YOUR ASSIGNMENT: Only the lines containing "erelid" belong in the answer; find them in the material below.

***** SOURCE MATERIAL

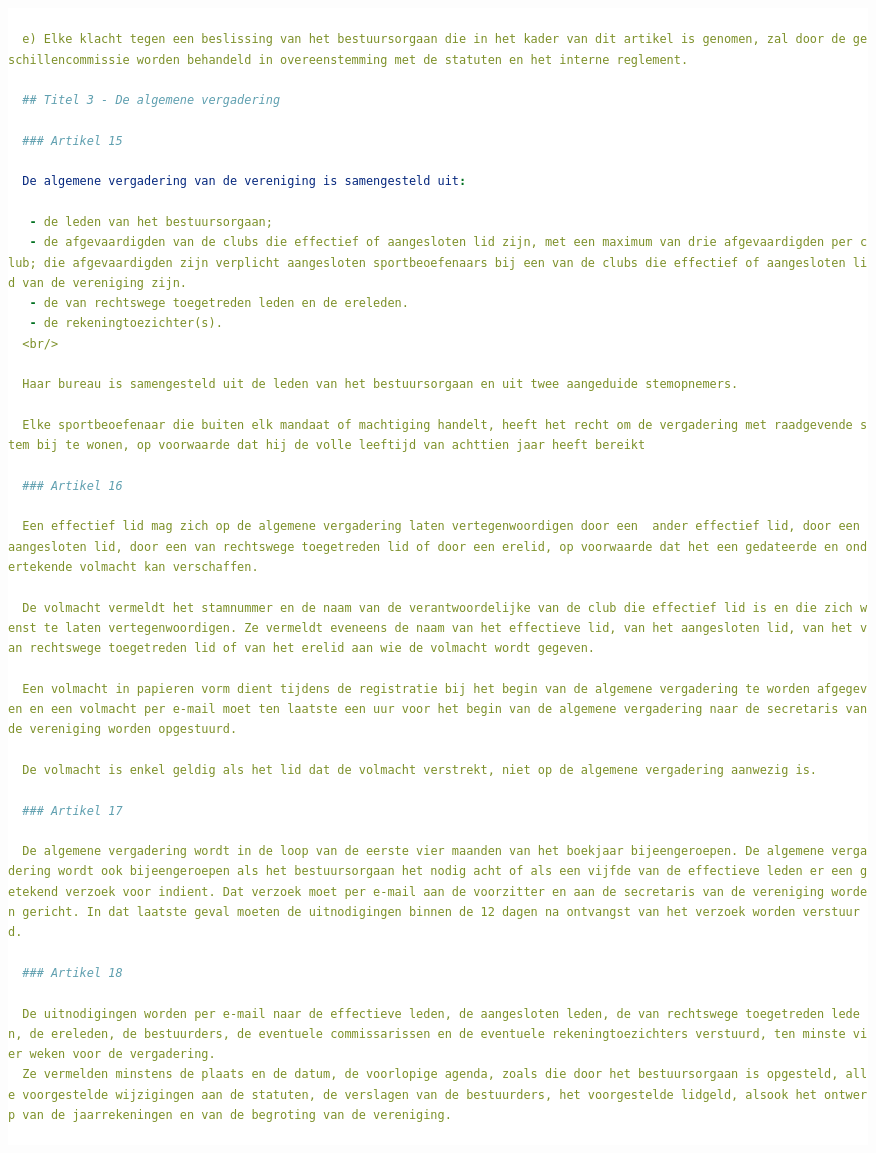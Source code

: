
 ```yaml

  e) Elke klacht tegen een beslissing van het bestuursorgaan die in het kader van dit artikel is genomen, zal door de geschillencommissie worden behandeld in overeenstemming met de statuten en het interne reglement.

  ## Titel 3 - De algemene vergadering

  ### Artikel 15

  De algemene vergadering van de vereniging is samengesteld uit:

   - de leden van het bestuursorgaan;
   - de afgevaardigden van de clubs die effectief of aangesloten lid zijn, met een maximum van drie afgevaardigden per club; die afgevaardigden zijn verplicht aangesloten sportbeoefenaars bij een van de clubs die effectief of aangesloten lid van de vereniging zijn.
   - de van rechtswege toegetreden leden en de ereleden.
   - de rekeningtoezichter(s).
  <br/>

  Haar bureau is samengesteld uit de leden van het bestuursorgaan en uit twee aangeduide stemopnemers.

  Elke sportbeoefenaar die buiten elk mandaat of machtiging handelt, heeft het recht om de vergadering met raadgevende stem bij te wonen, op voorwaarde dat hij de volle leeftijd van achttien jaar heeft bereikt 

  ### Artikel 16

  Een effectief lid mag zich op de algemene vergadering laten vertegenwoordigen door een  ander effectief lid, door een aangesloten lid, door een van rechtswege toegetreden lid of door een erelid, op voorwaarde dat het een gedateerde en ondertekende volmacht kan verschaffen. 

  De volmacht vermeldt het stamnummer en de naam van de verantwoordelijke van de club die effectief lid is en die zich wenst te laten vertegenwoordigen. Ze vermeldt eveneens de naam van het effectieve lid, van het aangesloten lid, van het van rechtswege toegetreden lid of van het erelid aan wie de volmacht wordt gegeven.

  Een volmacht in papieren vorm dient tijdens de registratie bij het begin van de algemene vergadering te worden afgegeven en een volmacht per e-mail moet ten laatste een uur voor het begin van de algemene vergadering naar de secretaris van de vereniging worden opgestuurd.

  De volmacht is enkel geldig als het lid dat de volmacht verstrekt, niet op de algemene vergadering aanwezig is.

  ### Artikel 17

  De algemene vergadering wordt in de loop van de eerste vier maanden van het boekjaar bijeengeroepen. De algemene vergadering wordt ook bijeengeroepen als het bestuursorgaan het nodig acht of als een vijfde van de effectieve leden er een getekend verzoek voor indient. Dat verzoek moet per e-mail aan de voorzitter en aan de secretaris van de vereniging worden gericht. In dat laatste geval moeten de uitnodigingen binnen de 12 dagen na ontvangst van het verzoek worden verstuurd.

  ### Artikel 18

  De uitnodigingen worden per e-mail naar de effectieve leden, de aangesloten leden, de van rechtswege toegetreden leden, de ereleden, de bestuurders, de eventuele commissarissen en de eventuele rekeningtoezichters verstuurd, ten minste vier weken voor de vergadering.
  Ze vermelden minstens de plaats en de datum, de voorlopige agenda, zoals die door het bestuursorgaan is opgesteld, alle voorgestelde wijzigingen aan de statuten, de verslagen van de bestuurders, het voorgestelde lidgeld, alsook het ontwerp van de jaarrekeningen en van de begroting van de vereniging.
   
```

**********
***** SOURCE MATERIAL

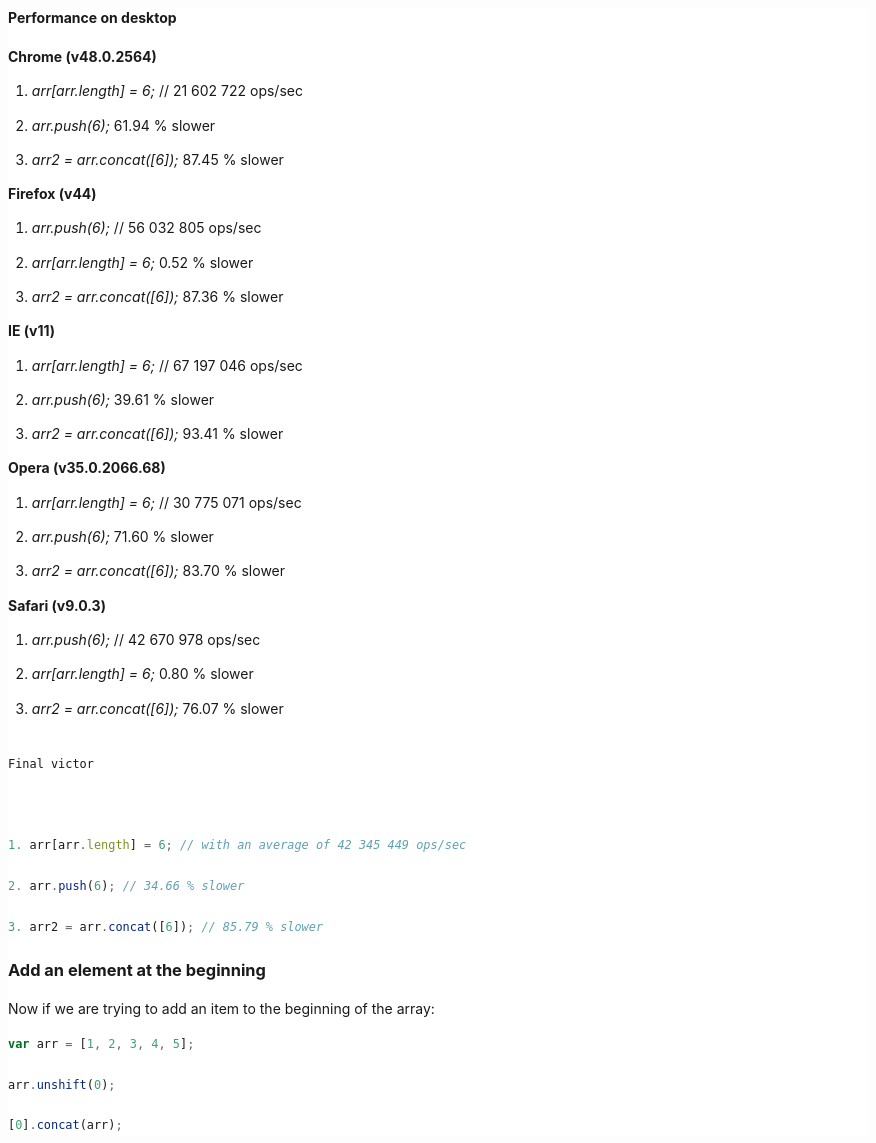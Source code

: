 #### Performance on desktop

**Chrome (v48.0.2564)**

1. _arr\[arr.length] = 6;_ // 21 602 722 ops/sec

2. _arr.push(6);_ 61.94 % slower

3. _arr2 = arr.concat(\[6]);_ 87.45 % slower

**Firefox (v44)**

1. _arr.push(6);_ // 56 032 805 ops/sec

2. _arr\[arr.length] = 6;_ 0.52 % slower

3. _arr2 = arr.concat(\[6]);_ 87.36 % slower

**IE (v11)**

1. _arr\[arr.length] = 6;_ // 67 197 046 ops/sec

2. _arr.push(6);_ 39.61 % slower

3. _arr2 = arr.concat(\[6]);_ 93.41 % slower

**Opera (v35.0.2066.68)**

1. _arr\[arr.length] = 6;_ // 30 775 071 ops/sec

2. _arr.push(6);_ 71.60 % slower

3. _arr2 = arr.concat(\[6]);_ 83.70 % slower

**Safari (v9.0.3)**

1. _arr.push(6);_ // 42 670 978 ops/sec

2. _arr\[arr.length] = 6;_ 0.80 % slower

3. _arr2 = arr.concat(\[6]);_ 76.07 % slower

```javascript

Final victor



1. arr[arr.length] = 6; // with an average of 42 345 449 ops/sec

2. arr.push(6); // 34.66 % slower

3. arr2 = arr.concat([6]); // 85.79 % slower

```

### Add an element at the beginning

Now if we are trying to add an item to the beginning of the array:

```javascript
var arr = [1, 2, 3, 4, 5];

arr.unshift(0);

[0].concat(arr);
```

**********

RESPONSE BOX:
  Een effectief lid mag zich op de algemene vergadering laten vertegenwoordigen door een  ander effectief lid, door een aangesloten lid, door een van rechtswege toegetreden lid of door een erelid, op voorwaarde dat het een gedateerde en ondertekende volmacht kan verschaffen. 
  De volmacht vermeldt het stamnummer en de naam van de verantwoordelijke van de club die effectief lid is en die zich wenst te laten vertegenwoordigen. Ze vermeldt eveneens de naam van het effectieve lid, van het aangesloten lid, van het van rechtswege toegetreden lid of van het erelid aan wie de volmacht wordt gegeven.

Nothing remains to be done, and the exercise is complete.